**TASK DESCRIPTION**
When a line in the entries contains the word "program", copy that line in full.

*** Opening THE DATA ***

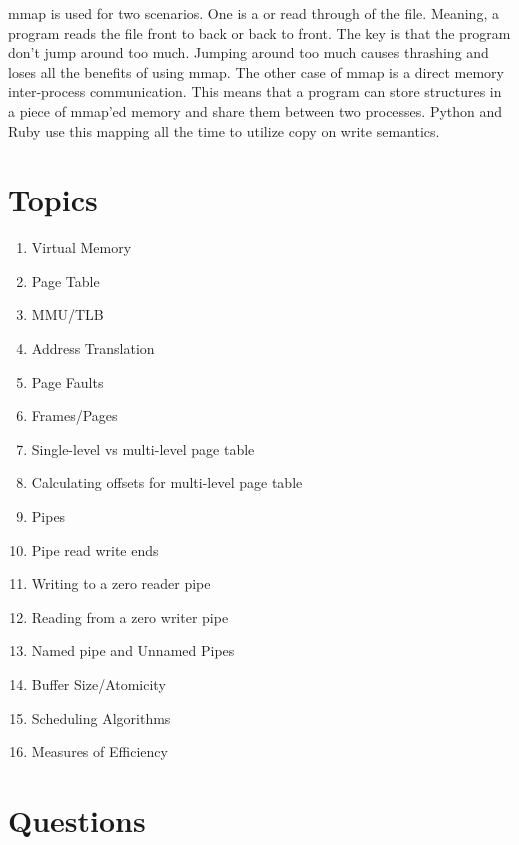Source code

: mmap is used for two scenarios.
One is a  or  read through of the file.
Meaning, a program reads the file front to back or back to front.
The key is that the program don't jump around too much.
Jumping around too much causes thrashing and loses all the benefits of using mmap.
The other case of mmap is a direct memory inter-process communication.
This means that a program can store structures in a piece of mmap'ed memory and share them between two processes.
Python and Ruby use this mapping all the time to utilize copy on write semantics.

\section{Topics}

\begin{enumerate}
  \item Virtual Memory
  \item Page Table
  \item MMU/TLB
  \item Address Translation
  \item Page Faults
  \item Frames/Pages
  \item Single-level vs multi-level page table
  \item Calculating offsets for multi-level page table
  \item Pipes
  \item Pipe read write ends
  \item Writing to a zero reader pipe
  \item Reading from a zero writer pipe
  \item Named pipe and Unnamed Pipes
  \item Buffer Size/Atomicity
  \item Scheduling Algorithms
  \item Measures of Efficiency
\end{enumerate}

\section{Questions}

*** Closing THE DATA ***

**EXERCISE RESULT**
Meaning, a program reads the file front to back or back to front.
The key is that the program don't jump around too much.
This means that a program can store structures in a piece of mmap'ed memory and share them between two processes.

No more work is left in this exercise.